◆ **Listed entries**
____________________

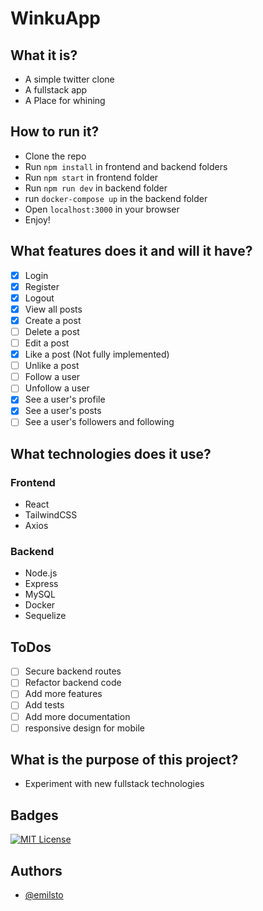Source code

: # WinkuApp

## What it is?

- A simple twitter clone
- A fullstack app
- A Place for whining

## How to run it?

- Clone the repo
- Run `npm install` in frontend and backend folders
- Run `npm start` in frontend folder
- Run `npm run dev` in backend folder
- run `docker-compose up` in the backend folder
- Open `localhost:3000` in your browser
- Enjoy!

## What features does it and will it have?

- [X] Login
- [X] Register
- [X] Logout
- [X] View all posts
- [X] Create a post
- [ ] Delete a post
- [ ] Edit a post
- [X] Like a post (Not fully implemented)
- [ ] Unlike a post
- [ ] Follow a user
- [ ] Unfollow a user
- [X] See a user's profile
- [X] See a user's posts
- [ ] See a user's followers and following

## What technologies does it use?

### Frontend
- React
- TailwindCSS
- Axios

### Backend
- Node.js
- Express
- MySQL
- Docker
- Sequelize

## ToDos

- [ ] Secure backend routes
- [ ] Refactor backend code
- [ ] Add more features
- [ ] Add tests
- [ ] Add more documentation
- [ ] responsive design for mobile

## What is the purpose of this project?

- Experiment with new fullstack technologies

## Badges

[![MIT License](https://img.shields.io/badge/License-MIT-green.svg)](https://choosealicense.com/licenses/mit/)

## Authors

- [@emilsto](https://www.github.com/emilsto)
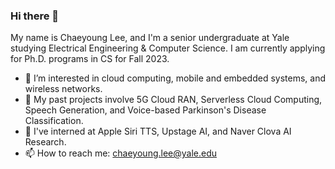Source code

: ### Hi there 👋

My name is Chaeyoung Lee, and I'm a senior undergraduate at Yale studying Electrical Engineering & Computer Science. I am currently applying for Ph.D. programs in CS for Fall 2023.

- 🤔 I’m interested in cloud computing, mobile and embedded systems, and wireless networks.
- 🔭 My past projects involve 5G Cloud RAN, Serverless Cloud Computing, Speech Generation, and Voice-based Parkinson's Disease Classification.
- 💼 I've interned at Apple Siri TTS, Upstage AI, and Naver Clova AI Research.
- 📫 How to reach me: chaeyoung.lee@yale.edu

<!--
**chaeyoung-lee/chaeyoung-lee** is a ✨ _special_ ✨ repository because its `README.md` (this file) appears on your GitHub profile.

Here are some ideas to get you started:

- 🔭 I’m currently working on ...
- 🌱 I’m currently learning ...
- 👯 I’m looking to collaborate on ...
- 🤔 I’m looking for help with ...
- 💬 Ask me about ...
- 📫 How to reach me: ...
- 😄 Pronouns: ...
- ⚡ Fun fact: ...
-->
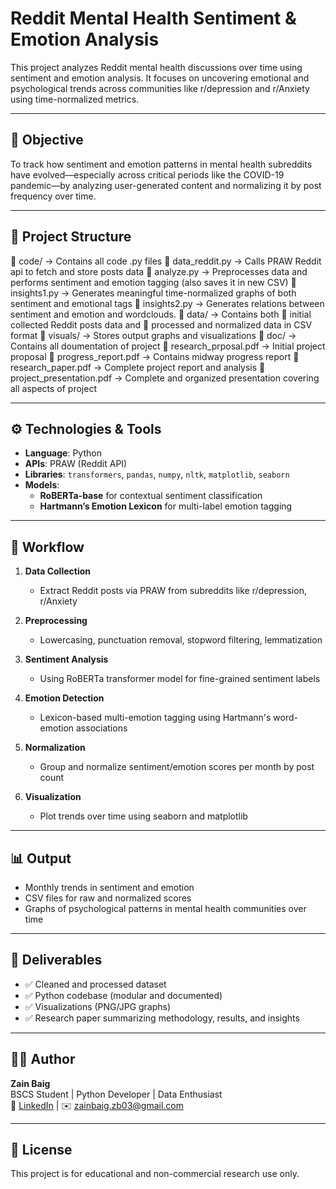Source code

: # Reddit Mental Health Sentiment & Emotion Analysis

This project analyzes Reddit mental health discussions over time using sentiment and emotion analysis. It focuses on uncovering emotional and psychological trends across communities like r/depression and r/Anxiety using time-normalized metrics.

---

## 📌 Objective

To track how sentiment and emotion patterns in mental health subreddits have evolved—especially across critical periods like the COVID-19 pandemic—by analyzing user-generated content and normalizing it by post frequency over time.

---

## 📂 Project Structure

📁 code/ → Contains all code .py files 
    📄 data_reddit.py → Calls PRAW Reddit api to fetch and store posts data
    📄 analyze.py → Preprocesses data and performs sentiment and emotion tagging (also saves it in new CSV)
    📄 insights1.py → Generates meaningful time-normalized graphs of both sentiment and emotional tags 
    📄 insights2.py → Generates relations between sentiment and emotion and wordclouds.
📁 data/ → Contains both 
    📄 initial collected Reddit posts data and
    📄 processed and normalized data in CSV format
📁 visuals/ → Stores output graphs and visualizations
📁 doc/ → Contains all doumentation of project
    📄 research_prposal.pdf → Initial project proposal
    📄 progress_report.pdf → Contains midway progress report
    📄 research_paper.pdf → Complete project report and analysis
    📄 project_presentation.pdf → Complete and organized presentation covering all aspects of project


---

## ⚙️ Technologies & Tools

- **Language**: Python  
- **APIs**: PRAW (Reddit API)  
- **Libraries**: `transformers`, `pandas`, `numpy`, `nltk`, `matplotlib`, `seaborn`  
- **Models**:  
  - **RoBERTa-base** for contextual sentiment classification  
  - **Hartmann’s Emotion Lexicon** for multi-label emotion tagging

---

## 🔄 Workflow

1. **Data Collection**
   - Extract Reddit posts via PRAW from subreddits like r/depression, r/Anxiety

2. **Preprocessing**
   - Lowercasing, punctuation removal, stopword filtering, lemmatization

3. **Sentiment Analysis**
   - Using RoBERTa transformer model for fine-grained sentiment labels

4. **Emotion Detection**
   - Lexicon-based multi-emotion tagging using Hartmann's word-emotion associations

5. **Normalization**
   - Group and normalize sentiment/emotion scores per month by post count

6. **Visualization**
   - Plot trends over time using seaborn and matplotlib
---

## 📊 Output

- Monthly trends in sentiment and emotion
- CSV files for raw and normalized scores
- Graphs of psychological patterns in mental health communities over time

---

## 📁 Deliverables

- ✅ Cleaned and processed dataset  
- ✅ Python codebase (modular and documented)  
- ✅ Visualizations (PNG/JPG graphs)  
- ✅ Research paper summarizing methodology, results, and insights  

---

## 🙋‍♂️ Author

**Zain Baig**  
BSCS Student | Python Developer | Data Enthusiast  
🔗 [LinkedIn](https://www.linkedin.com/in/zain-baig-04790b260/) | ✉️ zainbaig.zb03@gmail.com

---

## 📄 License

This project is for educational and non-commercial research use only.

____________________

◆ **Required action**
Within the entries above, give again exactly the lines starting at the one that contains "- 🤔 I’m looking for help with ..." and ending at the one that contains "1. **Data Collection**", leaving out the pictures.

◆ **Your response**
- 🤔 I’m looking for help with ...
- 💬 Ask me about ...
- 📫 How to reach me: ...
- 😄 Pronouns: ...
- ⚡ Fun fact: ...
-->
Source code

: # Reddit Mental Health Sentiment & Emotion Analysis

This project analyzes Reddit mental health discussions over time using sentiment and emotion analysis. It focuses on uncovering emotional and psychological trends across communities like r/depression and r/Anxiety using time-normalized metrics.

---

## 📌 Objective

To track how sentiment and emotion patterns in mental health subreddits have evolved—especially across critical periods like the COVID-19 pandemic—by analyzing user-generated content and normalizing it by post frequency over time.

---

## 📂 Project Structure

📁 code/ → Contains all code .py files 
    📄 data_reddit.py → Calls PRAW Reddit api to fetch and store posts data
    📄 analyze.py → Preprocesses data and performs sentiment and emotion tagging (also saves it in new CSV)
    📄 insights1.py → Generates meaningful time-normalized graphs of both sentiment and emotional tags 
    📄 insights2.py → Generates relations between sentiment and emotion and wordclouds.
📁 data/ → Contains both 
    📄 initial collected Reddit posts data and
    📄 processed and normalized data in CSV format
📁 visuals/ → Stores output graphs and visualizations
📁 doc/ → Contains all doumentation of project
    📄 research_prposal.pdf → Initial project proposal
    📄 progress_report.pdf → Contains midway progress report
    📄 research_paper.pdf → Complete project report and analysis
    📄 project_presentation.pdf → Complete and organized presentation covering all aspects of project


---

## ⚙️ Technologies & Tools

- **Language**: Python  
- **APIs**: PRAW (Reddit API)  
- **Libraries**: `transformers`, `pandas`, `numpy`, `nltk`, `matplotlib`, `seaborn`  
- **Models**:  
  - **RoBERTa-base** for contextual sentiment classification  
  - **Hartmann’s Emotion Lexicon** for multi-label emotion tagging

---

## 🔄 Workflow

1. **Data Collection**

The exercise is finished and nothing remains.